In obstructive sleep apnea (OSA) patients, muscles that normally keep the upper airway open collapse repeatedly during sleep, causing intermittent low oxygen levels and leading to long-term morbidity and mortality.
Continuous positive air pressure is effective in OSA, but poor adherence to the treatment, which entails wearing a mask during sleep, is suboptimal. Neurostimulation implants are also effective, but some patients are ineligible for the devices and other people are reluctant to undergo the surgical procedure.
Apnimed is betting there is a market for a pharmacological alternative for the estimated 25 million Americans with the disorder, and there are hints that the bet is paying off.
Its drug, AD109, combines a selective norepinephrine reuptake inhibitor (atomoxetine) with Apnimed’s new chemical entity (NCE), a selective antimuscarinic (aroxybutynin), to activate the upper airway dilator muscles and maintain an open airway during sleep.
In data released from a small, 32-patient placebo-controlled crossover phase 2, each patient received low-dose AD109, high-dose AD109 and placebo at bedtime across three overnight periods in randomized order.
The results from the so-called Study APC-004 showed patients treated with both the high and low doses of AD109 saw a “statistically significant and clinically meaningful difference from placebo” after a single dose in their hypoxic burden (HB), which is a measure of the total amount of respiratory event-related hypoxemia, or low blood oxygen during sleep, and was the study’s primary endpoint.
The apnea-hypopnea index (AHI), was a secondary endpoint indicating the number of apnea (cessation of breathing) and hypopnea (shallow breathing) events per hour of sleep, and showed “a similar reduction” on both high and low doses of AD109. The biotech added that the drug was “safe and well tolerated at both doses studied.”
Digging down more into the details, the median HB for participants on placebo was “significantly higher” than for patients on the high dose (p < 0.001) and on the low dose (p < 0.01), Apnimed said.
HB measures the total amount of respiratory event-related hypoxemia during sleep, and the biotech contends that “a growing body of evidence supports HB as the most meaningful predictor of adverse cardiovascular outcomes in patients with OSA.”
The data also showed a statistically significant and clinically meaningful median reduction in AHI [Median AHI of 13.2 events/h on placebo reduced to a median of 5.5 events/h on the high dose (p < 0.001) and to a median of 7.8 on the low dose (p < 0.05)]. AHI indicates the number of apnea and hypopnea events per hour of sleep.
Caveats remains as full safety and efficacy data have not been shared as yet, a biomarker chosen by the company as a key endpoint can always be risky and it’s only in a handful of patients.
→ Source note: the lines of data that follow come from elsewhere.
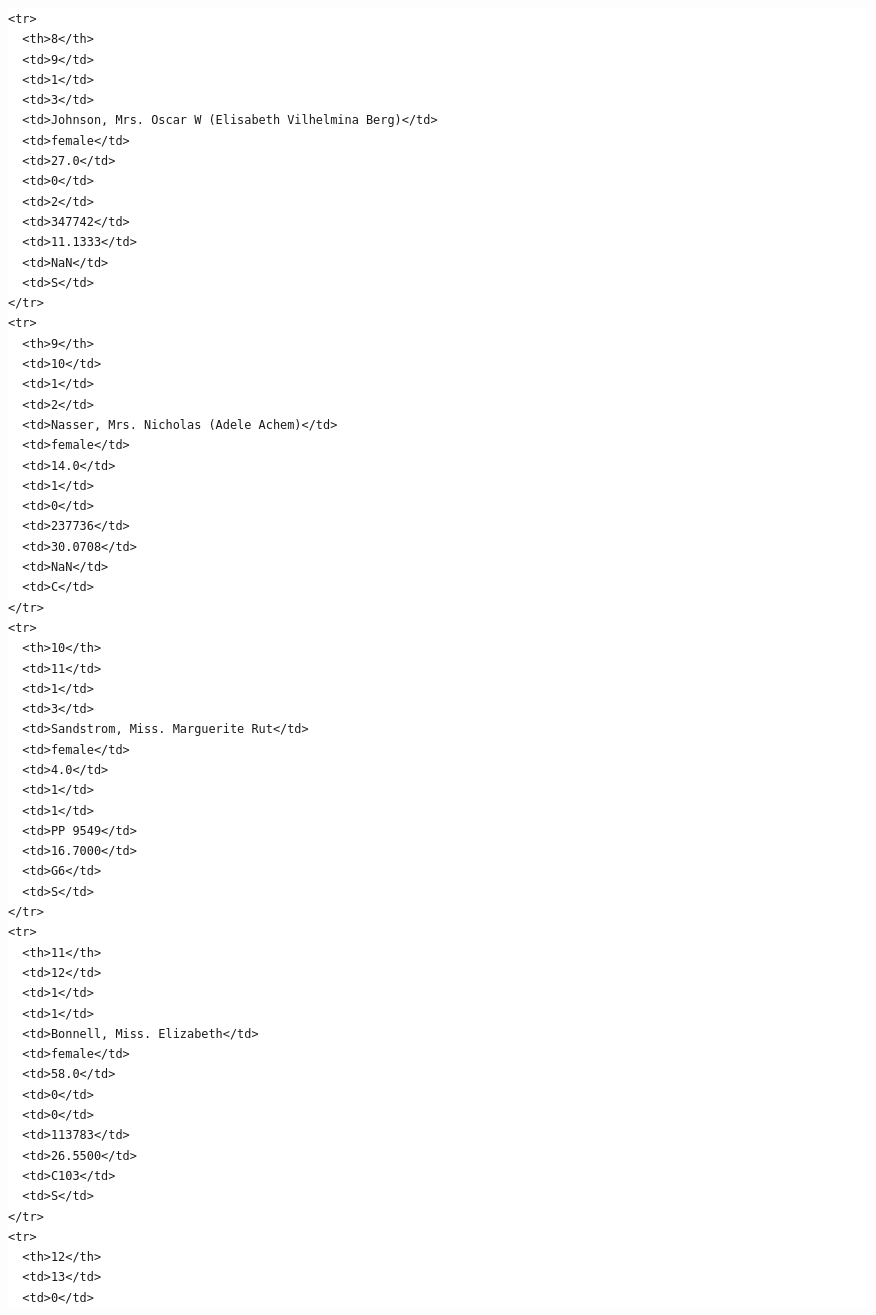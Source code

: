     <tr>
      <th>8</th>
      <td>9</td>
      <td>1</td>
      <td>3</td>
      <td>Johnson, Mrs. Oscar W (Elisabeth Vilhelmina Berg)</td>
      <td>female</td>
      <td>27.0</td>
      <td>0</td>
      <td>2</td>
      <td>347742</td>
      <td>11.1333</td>
      <td>NaN</td>
      <td>S</td>
    </tr>
    <tr>
      <th>9</th>
      <td>10</td>
      <td>1</td>
      <td>2</td>
      <td>Nasser, Mrs. Nicholas (Adele Achem)</td>
      <td>female</td>
      <td>14.0</td>
      <td>1</td>
      <td>0</td>
      <td>237736</td>
      <td>30.0708</td>
      <td>NaN</td>
      <td>C</td>
    </tr>
    <tr>
      <th>10</th>
      <td>11</td>
      <td>1</td>
      <td>3</td>
      <td>Sandstrom, Miss. Marguerite Rut</td>
      <td>female</td>
      <td>4.0</td>
      <td>1</td>
      <td>1</td>
      <td>PP 9549</td>
      <td>16.7000</td>
      <td>G6</td>
      <td>S</td>
    </tr>
    <tr>
      <th>11</th>
      <td>12</td>
      <td>1</td>
      <td>1</td>
      <td>Bonnell, Miss. Elizabeth</td>
      <td>female</td>
      <td>58.0</td>
      <td>0</td>
      <td>0</td>
      <td>113783</td>
      <td>26.5500</td>
      <td>C103</td>
      <td>S</td>
    </tr>
    <tr>
      <th>12</th>
      <td>13</td>
      <td>0</td>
As ever, a larger test will be needed to prove its worth.
Apnimed raised a $25 million series B round back in the spring to help finish off its midstage work. The future will see another phase 2, which will run as a confirmatory study, called MARIPOSA, which is slated to start later this year.
MARIPOSA will in turn help the biotech finalize the trial design and the doses for its phase 3 program, which is planned for the end of next year.
“Many OSA patients go untreated because the currently available treatment options can be uncomfortable and cumbersome, leaving patients at risk for potentially debilitating adverse health outcomes,” said Russell Rosenberg, M.D., the principal investigator on the study from Neurotrials Research.
“These AD109 data are the first evidence of a clinically meaningful benefit from a pharmacologic approach to treating OSA, which if successful could be a revolution in the way we treat this highly burdensome disease which can have a major impact on the health of afflicted individuals.”